Tablespaces in Redrock Postgres allow database administrators to define locations where the files representing database objects can be stored. Once created, a tablespace can be referred to by name when creating database objects.
By using tablespaces, an administrator can control the storage layout of a Redrock Postgres instance. This is useful in at least two ways. First, if the partition or volume on which the instance was initialized runs out of space and cannot be extended, a tablespace can be created on a different partition and used until the system can be reconfigured.
Second, tablespaces allow an administrator to use knowledge of the usage pattern of database objects to optimize performance. For example, an index which is very heavily used can be placed on a very fast, highly available disk, such as an expensive solid state device. At the same time a table storing archived data which is rarely used or not performance critical could be stored on a less expensive, slower disk system.
Even though located outside the main PostgreSQL data directory, tablespaces are an integral part of the database instance and cannot be treated as an autonomous collection of data files. They are dependent on metadata contained in the main data directory, and therefore cannot be attached to a different database instance or backed up individually. Similarly, if you lose a tablespace (file deletion, disk failure, etc), the database instance might become unreadable or unable to start. Placing a tablespace on a temporary file system like a RAM disk risks the reliability of the entire instance.
PostgreSQL requires symbolic links provided by the operating system to use local tablespaces. Redrock Postgres does not have this restriction. This means that you can use local tablespaces on any operating system. To define a local tablespace, use the CREATE TABLESPACE command, for example:
CREATE TABLESPACE fastspace LOCATION '/ssd1/postgresql/data';
The directory must belong to the PostgreSQL operating system user. In addition, it is recommended that the directory be an existing empty directory. All objects subsequently created within the tablespace will be stored in files underneath this directory. The location must not be on removable or transient storage, as the instance might fail to function if the tablespace is missing or lost.
There is usually not much point in making more than one tablespace per logical file system, since you cannot control the location of individual files within a logical file system. However, PostgreSQL does not enforce any such limitation, and indeed it is not directly aware of the file system boundaries on your system. It just stores files in the directories you tell it to use.
Creation of the tablespace itself must be done as a database superuser, but after that you can allow ordinary database users to use it. To do that, grant them the
CREATE privilege on it.
Redrock Postgres supports database servers running in storage server mode and can provide storage access services to other database servers connected to the network. We call these servers used to store and access data as database storage servers, and those servers that are mainly used for computing and processing data are called database computing servers. The computing server communicates with the storage server using the PostgreSQL frontend/backend protocol.
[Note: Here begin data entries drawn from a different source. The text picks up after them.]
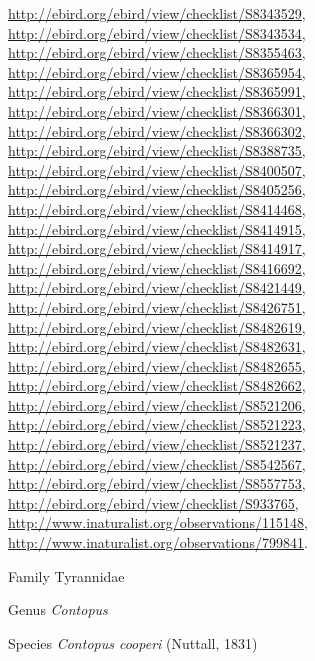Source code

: \documentclass[9pt, article]{memoir}
\begin{document}
\begin{multicols}{2}
\url{http://ebird.org/ebird/view/checklist/S8343529}, 
\url{http://ebird.org/ebird/view/checklist/S8343534}, 
\url{http://ebird.org/ebird/view/checklist/S8355463}, 
\url{http://ebird.org/ebird/view/checklist/S8365954}, 
\url{http://ebird.org/ebird/view/checklist/S8365991}, 
\url{http://ebird.org/ebird/view/checklist/S8366301}, 
\url{http://ebird.org/ebird/view/checklist/S8366302}, 
\url{http://ebird.org/ebird/view/checklist/S8388735}, 
\url{http://ebird.org/ebird/view/checklist/S8400507}, 
\url{http://ebird.org/ebird/view/checklist/S8405256}, 
\url{http://ebird.org/ebird/view/checklist/S8414468}, 
\url{http://ebird.org/ebird/view/checklist/S8414915}, 
\url{http://ebird.org/ebird/view/checklist/S8414917}, 
\url{http://ebird.org/ebird/view/checklist/S8416692}, 
\url{http://ebird.org/ebird/view/checklist/S8421449}, 
\url{http://ebird.org/ebird/view/checklist/S8426751}, 
\url{http://ebird.org/ebird/view/checklist/S8482619}, 
\url{http://ebird.org/ebird/view/checklist/S8482631}, 
\url{http://ebird.org/ebird/view/checklist/S8482655}, 
\url{http://ebird.org/ebird/view/checklist/S8482662}, 
\url{http://ebird.org/ebird/view/checklist/S8521206}, 
\url{http://ebird.org/ebird/view/checklist/S8521223}, 
\url{http://ebird.org/ebird/view/checklist/S8521237}, 
\url{http://ebird.org/ebird/view/checklist/S8542567}, 
\url{http://ebird.org/ebird/view/checklist/S8557753}, 
\url{http://ebird.org/ebird/view/checklist/S933765}, 
\url{http://www.inaturalist.org/observations/115148}, 
\url{http://www.inaturalist.org/observations/799841}.

\vspace{6pt}\noindent\hspace{24pt}Family Tyrannidae


\vspace{6pt}\noindent\hspace{30pt}Genus \textit{Contopus}


\vspace{6pt}\noindent\hspace{36pt}Species \textit{Contopus cooperi} (Nuttall, 1831)



\end{multicols}
\end{document}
We can create a network tablespace on the storage server and then refer to it by tablespace name when creating database objects. If you have finished deploying the storage server, you can create a network tablespace on the storage server. To define a network attached tablespace, use the CREATE TABLESPACE command, for example:
CREATE TABLESPACE netspace STORAGE remote LOCATION 'host=192.168.1.50 port=5432 user=postgres password=pgpass';
All objects created in this tablespace are stored in files in the data directory of the storage server. During database service running, you need to ensure that the storage server is always accessible, as the instance might fail to function if the tablespace is missing or lost.
Tables, indexes, undos and entire databases can be assigned to particular tablespaces. To do so, a user with the
CREATE privilege on a given tablespace must pass the tablespace name as a parameter to the relevant command. For example, the following creates a table in the tablespace
CREATE TABLE foo(i int) TABLESPACE space1;
Alternatively, use the default_tablespace parameter:
SET default_tablespace = space1; CREATE TABLE foo(i int);
default_tablespace is set to anything but an empty string, it supplies an implicit
TABLESPACE clause for
CREATE TABLE and
CREATE INDEX commands that do not have an explicit one.
There is also a temp_tablespaces parameter, which determines the placement of temporary tables and indexes, as well as temporary files that are used for purposes such as sorting large data sets. This can be a list of tablespace names, rather than only one, so that the load associated with temporary objects can be spread over multiple tablespaces. A random member of the list is picked each time a temporary object is to be created.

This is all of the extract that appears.